■ **Problem description**
Find the line with "lambda ile üret." in the entries below. Repeat it, every following line, and the line with "kontrolü için idealdir.", exactly and with nothing added.

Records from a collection
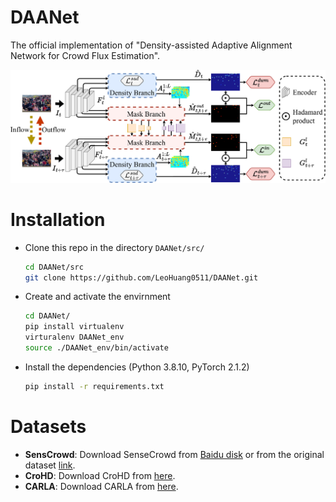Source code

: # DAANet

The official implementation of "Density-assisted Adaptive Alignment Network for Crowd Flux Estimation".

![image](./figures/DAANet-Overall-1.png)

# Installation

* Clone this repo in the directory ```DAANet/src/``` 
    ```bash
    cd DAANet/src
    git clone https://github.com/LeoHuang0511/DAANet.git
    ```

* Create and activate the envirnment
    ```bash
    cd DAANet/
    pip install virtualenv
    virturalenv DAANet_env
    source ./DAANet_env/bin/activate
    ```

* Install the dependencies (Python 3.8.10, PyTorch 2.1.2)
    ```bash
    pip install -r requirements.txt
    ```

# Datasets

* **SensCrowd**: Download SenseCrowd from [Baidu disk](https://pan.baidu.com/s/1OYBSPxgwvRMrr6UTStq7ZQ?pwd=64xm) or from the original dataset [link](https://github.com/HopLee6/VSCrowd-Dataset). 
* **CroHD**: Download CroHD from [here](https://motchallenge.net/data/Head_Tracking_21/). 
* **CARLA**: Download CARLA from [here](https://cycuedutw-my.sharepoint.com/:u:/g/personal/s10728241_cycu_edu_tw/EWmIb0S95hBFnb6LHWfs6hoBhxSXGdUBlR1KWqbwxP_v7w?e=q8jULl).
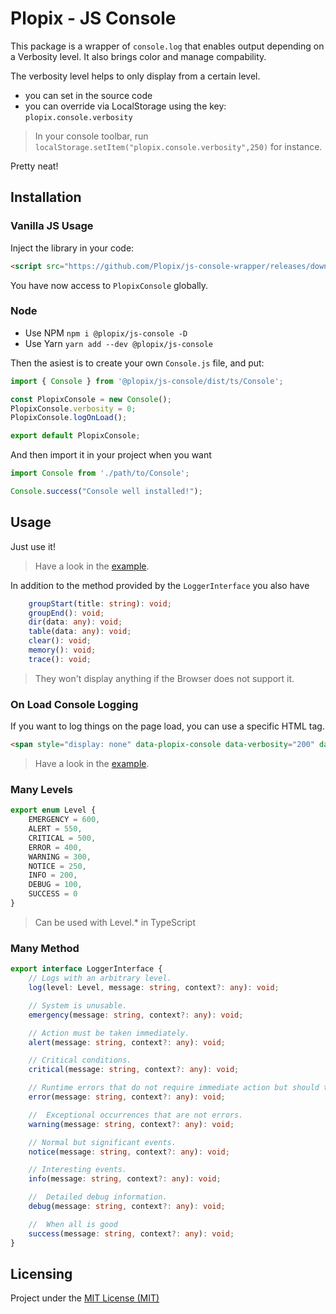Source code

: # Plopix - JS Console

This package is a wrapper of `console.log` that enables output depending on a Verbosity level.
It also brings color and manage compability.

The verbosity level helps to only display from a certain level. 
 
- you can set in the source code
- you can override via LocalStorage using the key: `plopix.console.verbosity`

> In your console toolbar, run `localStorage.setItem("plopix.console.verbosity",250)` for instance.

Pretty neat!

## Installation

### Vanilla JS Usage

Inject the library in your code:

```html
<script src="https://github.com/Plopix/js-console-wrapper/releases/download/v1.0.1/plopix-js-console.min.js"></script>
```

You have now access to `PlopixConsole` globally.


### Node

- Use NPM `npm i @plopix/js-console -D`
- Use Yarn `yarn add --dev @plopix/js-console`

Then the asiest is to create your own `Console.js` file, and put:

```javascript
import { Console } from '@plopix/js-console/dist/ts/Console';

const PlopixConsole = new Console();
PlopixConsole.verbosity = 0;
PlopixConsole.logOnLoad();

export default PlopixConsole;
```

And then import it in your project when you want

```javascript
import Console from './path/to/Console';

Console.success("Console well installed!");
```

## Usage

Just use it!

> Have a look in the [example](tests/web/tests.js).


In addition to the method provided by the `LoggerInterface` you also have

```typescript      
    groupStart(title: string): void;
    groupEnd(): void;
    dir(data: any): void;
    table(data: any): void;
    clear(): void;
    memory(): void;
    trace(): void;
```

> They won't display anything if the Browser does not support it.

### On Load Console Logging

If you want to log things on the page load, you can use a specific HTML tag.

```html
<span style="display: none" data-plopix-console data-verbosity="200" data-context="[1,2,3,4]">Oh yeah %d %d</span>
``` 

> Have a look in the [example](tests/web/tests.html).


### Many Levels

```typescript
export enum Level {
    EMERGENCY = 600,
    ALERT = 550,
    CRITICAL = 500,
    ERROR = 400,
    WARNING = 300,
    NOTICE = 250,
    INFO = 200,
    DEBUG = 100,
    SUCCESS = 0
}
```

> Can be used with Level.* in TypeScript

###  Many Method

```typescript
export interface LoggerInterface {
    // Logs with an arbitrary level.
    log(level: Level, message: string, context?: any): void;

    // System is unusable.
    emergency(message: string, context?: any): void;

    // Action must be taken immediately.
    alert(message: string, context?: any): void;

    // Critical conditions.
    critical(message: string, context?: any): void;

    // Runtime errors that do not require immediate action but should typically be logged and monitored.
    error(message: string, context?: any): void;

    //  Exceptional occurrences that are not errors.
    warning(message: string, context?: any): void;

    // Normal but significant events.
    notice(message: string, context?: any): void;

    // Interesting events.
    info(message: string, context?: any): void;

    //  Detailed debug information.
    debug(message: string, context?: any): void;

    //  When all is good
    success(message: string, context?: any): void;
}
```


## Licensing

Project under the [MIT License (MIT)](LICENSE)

* * *

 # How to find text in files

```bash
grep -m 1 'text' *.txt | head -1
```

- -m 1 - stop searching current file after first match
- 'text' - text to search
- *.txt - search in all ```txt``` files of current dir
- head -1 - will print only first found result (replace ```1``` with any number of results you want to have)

...

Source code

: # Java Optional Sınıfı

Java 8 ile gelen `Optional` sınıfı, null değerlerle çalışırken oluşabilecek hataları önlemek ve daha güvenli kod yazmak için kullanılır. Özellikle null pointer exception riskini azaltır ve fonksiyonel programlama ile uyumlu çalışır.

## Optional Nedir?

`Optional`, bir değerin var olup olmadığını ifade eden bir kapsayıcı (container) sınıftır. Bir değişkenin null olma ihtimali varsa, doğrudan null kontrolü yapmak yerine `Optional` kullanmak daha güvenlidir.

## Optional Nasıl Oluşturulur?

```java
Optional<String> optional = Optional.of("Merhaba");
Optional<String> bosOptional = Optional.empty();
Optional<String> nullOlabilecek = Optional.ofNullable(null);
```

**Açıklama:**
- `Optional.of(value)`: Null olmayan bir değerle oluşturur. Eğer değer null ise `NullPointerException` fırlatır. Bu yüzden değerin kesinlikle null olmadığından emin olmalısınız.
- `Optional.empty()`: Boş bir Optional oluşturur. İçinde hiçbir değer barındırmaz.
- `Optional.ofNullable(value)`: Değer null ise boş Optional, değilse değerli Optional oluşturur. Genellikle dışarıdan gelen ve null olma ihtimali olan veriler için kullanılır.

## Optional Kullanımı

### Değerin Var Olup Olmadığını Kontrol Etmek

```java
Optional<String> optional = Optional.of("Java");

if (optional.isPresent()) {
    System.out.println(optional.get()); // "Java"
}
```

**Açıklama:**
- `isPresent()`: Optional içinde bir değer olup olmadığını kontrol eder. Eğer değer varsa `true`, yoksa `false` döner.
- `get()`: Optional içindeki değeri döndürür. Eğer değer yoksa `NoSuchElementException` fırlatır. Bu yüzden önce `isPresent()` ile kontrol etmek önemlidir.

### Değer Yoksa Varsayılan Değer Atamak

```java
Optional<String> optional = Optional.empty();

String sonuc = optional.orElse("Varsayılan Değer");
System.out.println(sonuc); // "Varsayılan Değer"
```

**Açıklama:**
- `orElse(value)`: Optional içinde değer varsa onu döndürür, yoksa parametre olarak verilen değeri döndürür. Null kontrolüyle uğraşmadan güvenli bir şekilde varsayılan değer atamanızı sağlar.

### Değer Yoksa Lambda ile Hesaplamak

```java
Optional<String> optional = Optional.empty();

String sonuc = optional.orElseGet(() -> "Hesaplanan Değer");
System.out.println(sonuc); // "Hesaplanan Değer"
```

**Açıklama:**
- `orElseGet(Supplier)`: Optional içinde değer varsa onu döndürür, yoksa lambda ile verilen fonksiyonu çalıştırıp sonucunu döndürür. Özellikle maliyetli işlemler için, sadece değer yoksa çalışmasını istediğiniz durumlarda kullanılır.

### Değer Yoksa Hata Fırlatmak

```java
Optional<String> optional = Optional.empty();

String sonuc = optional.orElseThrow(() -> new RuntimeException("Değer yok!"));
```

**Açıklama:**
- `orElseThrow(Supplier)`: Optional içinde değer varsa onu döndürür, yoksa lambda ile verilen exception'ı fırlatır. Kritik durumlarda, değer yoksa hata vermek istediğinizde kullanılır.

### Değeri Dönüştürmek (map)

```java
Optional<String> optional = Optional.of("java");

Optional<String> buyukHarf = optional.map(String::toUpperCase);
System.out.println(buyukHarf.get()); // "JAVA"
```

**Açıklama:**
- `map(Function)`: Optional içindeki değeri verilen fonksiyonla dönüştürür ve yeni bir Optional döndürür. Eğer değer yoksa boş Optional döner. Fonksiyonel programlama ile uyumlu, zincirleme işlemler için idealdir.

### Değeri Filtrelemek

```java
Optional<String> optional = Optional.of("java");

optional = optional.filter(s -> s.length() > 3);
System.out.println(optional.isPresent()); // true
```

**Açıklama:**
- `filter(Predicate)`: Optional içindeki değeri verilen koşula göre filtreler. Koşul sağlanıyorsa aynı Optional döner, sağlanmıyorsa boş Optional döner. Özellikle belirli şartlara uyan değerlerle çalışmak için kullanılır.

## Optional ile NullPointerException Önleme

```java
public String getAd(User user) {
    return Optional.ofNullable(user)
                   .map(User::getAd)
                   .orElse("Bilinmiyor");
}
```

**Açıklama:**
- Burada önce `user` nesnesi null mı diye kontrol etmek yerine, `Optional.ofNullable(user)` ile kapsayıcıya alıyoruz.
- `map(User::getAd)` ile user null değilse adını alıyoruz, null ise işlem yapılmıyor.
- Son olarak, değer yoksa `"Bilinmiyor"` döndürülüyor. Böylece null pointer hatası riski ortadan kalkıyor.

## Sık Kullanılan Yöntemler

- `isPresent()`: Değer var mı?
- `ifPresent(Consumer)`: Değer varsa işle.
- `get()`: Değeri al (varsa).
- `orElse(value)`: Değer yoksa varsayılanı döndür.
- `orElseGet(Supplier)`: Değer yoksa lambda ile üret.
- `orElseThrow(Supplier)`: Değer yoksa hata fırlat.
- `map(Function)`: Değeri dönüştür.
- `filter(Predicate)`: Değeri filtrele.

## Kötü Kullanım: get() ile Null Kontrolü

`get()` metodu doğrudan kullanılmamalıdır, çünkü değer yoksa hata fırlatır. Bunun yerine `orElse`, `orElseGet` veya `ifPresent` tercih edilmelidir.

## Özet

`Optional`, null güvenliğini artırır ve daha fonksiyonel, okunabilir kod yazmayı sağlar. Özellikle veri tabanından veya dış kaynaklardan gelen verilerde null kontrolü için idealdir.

■ **Result of the task**
- `orElseGet(Supplier)`: Değer yoksa lambda ile üret.
- `orElseThrow(Supplier)`: Değer yoksa hata fırlat.
- `map(Function)`: Değeri dönüştür.
- `filter(Predicate)`: Değeri filtrele.

## Kötü Kullanım: get() ile Null Kontrolü

`get()` metodu doğrudan kullanılmamalıdır, çünkü değer yoksa hata fırlatır. Bunun yerine `orElse`, `orElseGet` veya `ifPresent` tercih edilmelidir.

## Özet

`Optional`, null güvenliğini artırır ve daha fonksiyonel, okunabilir kod yazmayı sağlar. Özellikle veri tabanından veya dış kaynaklardan gelen verilerde null kontrolü için idealdir.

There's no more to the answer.